How Smartphones Hijack Our Minds - Part II

(Continues from Part I)

In another study, published in Applied Cognitive Psychology in April, researchers examined how smartphones affected learning in a lecture class with 160 students at the University of Arkansas at Monticello. They found that students who didn’t bring their phones to the classroom scored a full letter-grade higher on a test of the material presented than those who brought their phones. It didn’t matter whether the students who had their phones used them or not: All of them scored equally poorly. A study of 91 secondary schools in the U.K., published last year in the journal Labour Economics, found that when schools ban smartphones, students’ examination scores go up substantially, with the weakest students benefiting the most.

It isn’t just our reasoning that takes a hit when phones are around. Social skills and relationships seem to suffer as well. Because smartphones serve as constant reminders of all the friends we could be chatting with electronically, they pull at our minds when we’re talking with people in person, leaving our conversations shallower and less satisfying.

(snip)

Now that our phones have made it so easy to gather information online, our brains are likely offloading even more of the work of remembering to technology. If the only thing at stake were memories of trivial facts, that might not matter.
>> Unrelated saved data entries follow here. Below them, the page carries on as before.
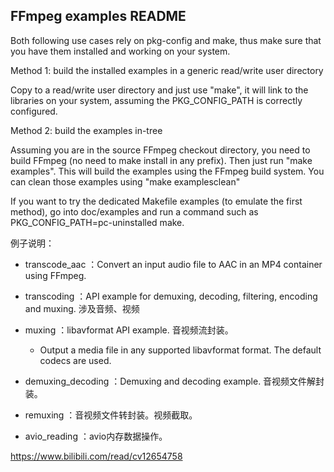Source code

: FFmpeg examples README
----------------------

Both following use cases rely on pkg-config and make, thus make sure
that you have them installed and working on your system.


Method 1: build the installed examples in a generic read/write user directory

Copy to a read/write user directory and just use "make", it will link
to the libraries on your system, assuming the PKG_CONFIG_PATH is
correctly configured.

Method 2: build the examples in-tree

Assuming you are in the source FFmpeg checkout directory, you need to build
FFmpeg (no need to make install in any prefix). Then just run "make examples".
This will build the examples using the FFmpeg build system. You can clean those
examples using "make examplesclean"

If you want to try the dedicated Makefile examples (to emulate the first
method), go into doc/examples and run a command such as
PKG_CONFIG_PATH=pc-uninstalled make.

例子说明：

* transcode_aac ：Convert an input audio file to AAC in an MP4 container using FFmpeg.
* transcoding ：API example for demuxing, decoding, filtering, encoding and muxing.
    涉及音频、视频

* muxing ：libavformat API example. 音视频流封装。
    * Output a media file in any supported libavformat format. The default codecs are used.
* demuxing_decoding ：Demuxing and decoding example. 音视频文件解封装。
* remuxing ：音视频文件转封装。视频截取。
* avio_reading ：avio内存数据操作。

https://www.bilibili.com/read/cv12654758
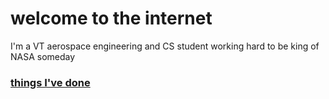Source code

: # welcome to the internet

I'm a VT aerospace engineering and CS student working hard to be king of NASA someday

### [things I've done](doc/resume)
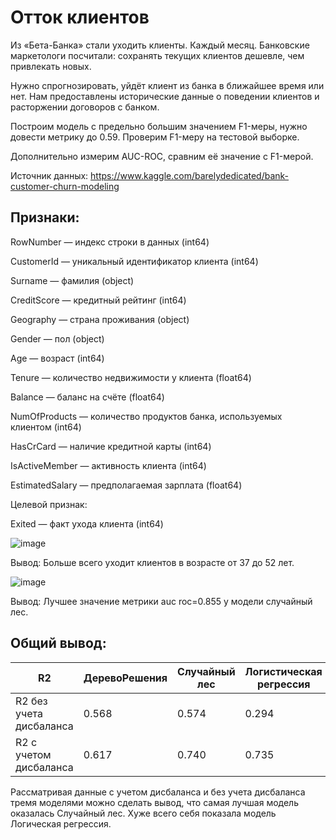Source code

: # Отток клиентов
Из «Бета-Банка» стали уходить клиенты. Каждый месяц. Банковские маркетологи посчитали: сохранять текущих клиентов дешевле, чем привлекать новых.

Нужно спрогнозировать, уйдёт клиент из банка в ближайшее время или нет. Нам предоставлены исторические данные о поведении клиентов и расторжении договоров с банком.

Построим модель с предельно большим значением F1-меры, нужно довести метрику до 0.59. Проверим F1-меру на тестовой выборке.

Дополнительно измерим AUC-ROC, сравним её значение с F1-мерой.

Источник данных: https://www.kaggle.com/barelydedicated/bank-customer-churn-modeling

## Признаки:

RowNumber — индекс строки в данных (int64)

CustomerId — уникальный идентификатор клиента (int64)

Surname — фамилия (object)

CreditScore — кредитный рейтинг (int64)

Geography — страна проживания (object)

Gender — пол (object)

Age — возраст (int64)

Tenure — количество недвижимости у клиента (float64)

Balance — баланс на счёте (float64)

NumOfProducts — количество продуктов банка, используемых клиентом (int64)

HasCrCard — наличие кредитной карты (int64)

IsActiveMember — активность клиента (int64)

EstimatedSalary — предполагаемая зарплата (float64)

Целевой признак:

Exited — факт ухода клиента (int64)

![image](https://github.com/IT-DS-Alex/Portfolio/assets/140064630/6ee84efb-635d-424e-acb2-487894930ce1)


Вывод: Больше всего уходит клиентов в возрасте от 37 до 52 лет.

![image](https://github.com/IT-DS-Alex/Portfolio/assets/140064630/0b5965d8-4941-4f7c-91c9-153b34a0f690)

Вывод: Лучшее значение метрики auc roc=0.855 у модели случайный лес.

## Общий вывод:

|R2|ДеревоРешения|Случайный лес|Логистическая регрессия|
|--|-------------|-------------|-----------------------|			
|R2 без учета дисбаланса|	0.568|	0.574|	0.294|
|R2 с учетом дисбаланса|	0.617|	0.740|	0.735|

Рассматривая данные с учетом дисбаланса и без учета дисбаланса тремя моделями можно сделать вывод, что самая лучшая модель оказалась Случайный лес. Хуже всего себя показала модель Логическая регрессия.


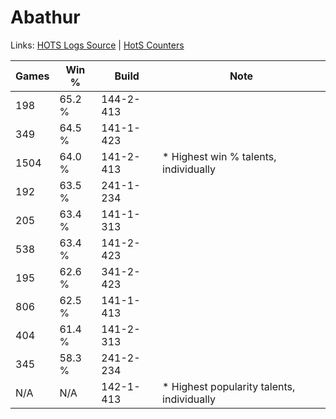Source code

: # Abathur

Links: [HOTS Logs Source](https://www.hotslogs.com/Sitewide/HeroDetails?Hero=Abathur) | [HotS Counters](http://hotscounters.com/#/hero/Abathur)

Games  | Win %  | Build     | Note
-----  | -----  | -----     | ----
198    | 65.2 % | 144-2-413 | 
349    | 64.5 % | 141-1-423 | 
1504   | 64.0 % | 141-2-413 | * Highest win % talents, individually
192    | 63.5 % | 241-1-234 | 
205    | 63.4 % | 141-1-313 | 
538    | 63.4 % | 141-2-423 | 
195    | 62.6 % | 341-2-423 | 
806    | 62.5 % | 141-1-413 | 
404    | 61.4 % | 141-2-313 | 
345    | 58.3 % | 241-2-234 | 
N/A    | N/A    | 142-1-413 | * Highest popularity talents, individually
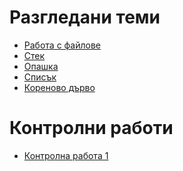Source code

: Разгледани теми
===============

* [Работа с файлове](working-with-files)
* [Стек](stack)
* [Опашка](queue)
* [Списък](list)
* [Кореново дърво](tree)

Контролни работи
================

* [Контролна работа 1](exams/1)
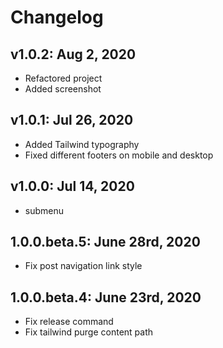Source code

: # Changelog

## v1.0.2: Aug 2, 2020

* Refactored project
* Added screenshot

## v1.0.1: Jul 26, 2020

* Added Tailwind typography
* Fixed different footers on mobile and desktop

## v1.0.0: Jul 14, 2020

* submenu

## 1.0.0.beta.5: June 28rd, 2020

* Fix post navigation link style

## 1.0.0.beta.4: June 23rd, 2020

* Fix release command
* Fix tailwind purge content path
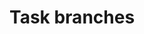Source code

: # Task branches

<!--

Engineers are encouraged to keep each individual change small, with larger changes preferably broken into a series of smaller changes that a reviewer can easily review in one go. This also makes it easier for the author to respond to major changes suggested during the review process. Very large changes are often too rigid and resist reviewer-suggested changes.

One way in which keeping changes small is encouraged is that the code review tools label each code review with a description of the size of the change. Changes with up to 99 lines added/deleted/removed may be "small", with changes up to 499 being medium, and anything above that being large. The appropriate breakpoints will vary between projects, dependent upon (for example) the abstraction level.

-->
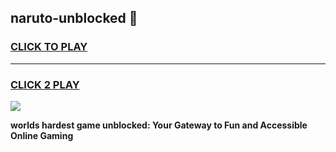 
## naruto-unblocked 👋
<h3>
<a href="https://premium.freeplayer.one?title=naruto-unblocked&ref=14F">CLICK TO PLAY</a></h3>
<hr>

<h3>
<a href="https://premium.freeplayer.one?title=naruto-unblocked&ref=14F">CLICK 2 PLAY</a>
  
</h3>

<a href="https://premium.freeplayer.one?title=naruto-unblocked&ref=12F/"><img src="https://clearcache.store/games.png"></a>


**worlds hardest game unblocked: Your Gateway to Fun and Accessible Online Gaming**
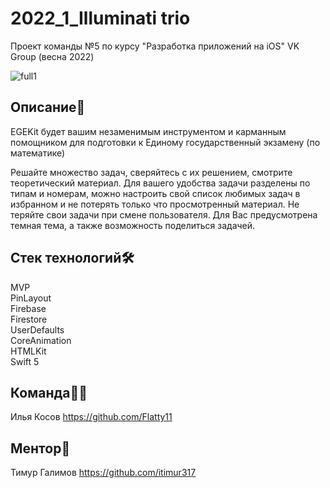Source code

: # 2022_1_Illuminati trio
Проект команды №5 по курсу "Разработка приложений на iOS" VK Group (весна 2022)

![full1](https://user-images.githubusercontent.com/56135499/169701304-e7892e66-ebda-4ccf-a38e-e327ebe0eb08.png)

## Описание📝

EGEKit будет вашим незаменимым инструментом и карманным помощником для подготовки к Единому государственный экзамену (по математике)

Решайте множество задач, сверяйтесь с их решением, смотрите теоретический материал. Для вашего удобства задачи разделены по типам и номерам, можно настроить свой список любимых задач в избранном и не потерять только что просмотренный материал. Не теряйте свои задачи при смене пользователя. Для Вас предусмотрена темная тема, а также возможность поделиться задачей.

## Стек технологий🛠

MVP<br />
PinLayout<br />
Firebase<br />
Firestore<br />
UserDefaults<br />
CoreAnimation<br />
HTMLKit<br />
Swift 5

## Команда👨‍💻

Илья Косов https://github.com/Flatty11

## Ментор🌝

Тимур Галимов https://github.com/itimur317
But, as the pioneering psychologist and philosopher William James said in an 1892 lecture, “the art of remembering is the art of thinking.” Only by encoding information in our biological memory can we weave the rich intellectual associations that form the essence of personal knowledge and give rise to critical and conceptual thinking. No matter how much information swirls around us, the less well-stocked our memory, the less we have to think with.

This story has a twist. It turns out that we aren’t very good at distinguishing the knowledge we keep in our heads from the information we find on our phones or computers. As Dr. Wegner and Dr. Ward explained in a 2013 Scientific American article, when people call up information through their devices, they often end up suffering from delusions of intelligence. They feel as though “their own mental capacities” had generated the information, not their devices. “The advent of the ‘information age’ seems to have created a generation of people who feel they know more than ever before,” the scholars concluded, even though “they may know ever less about the world around them.”

(snip)

That insight sheds light on our society’s current gullibility crisis, in which people are all too quick to credit lies and half-truths spread through social media by Russian agents and other bad actors. If your phone has sapped your powers of discernment, you’ll believe anything it tells you.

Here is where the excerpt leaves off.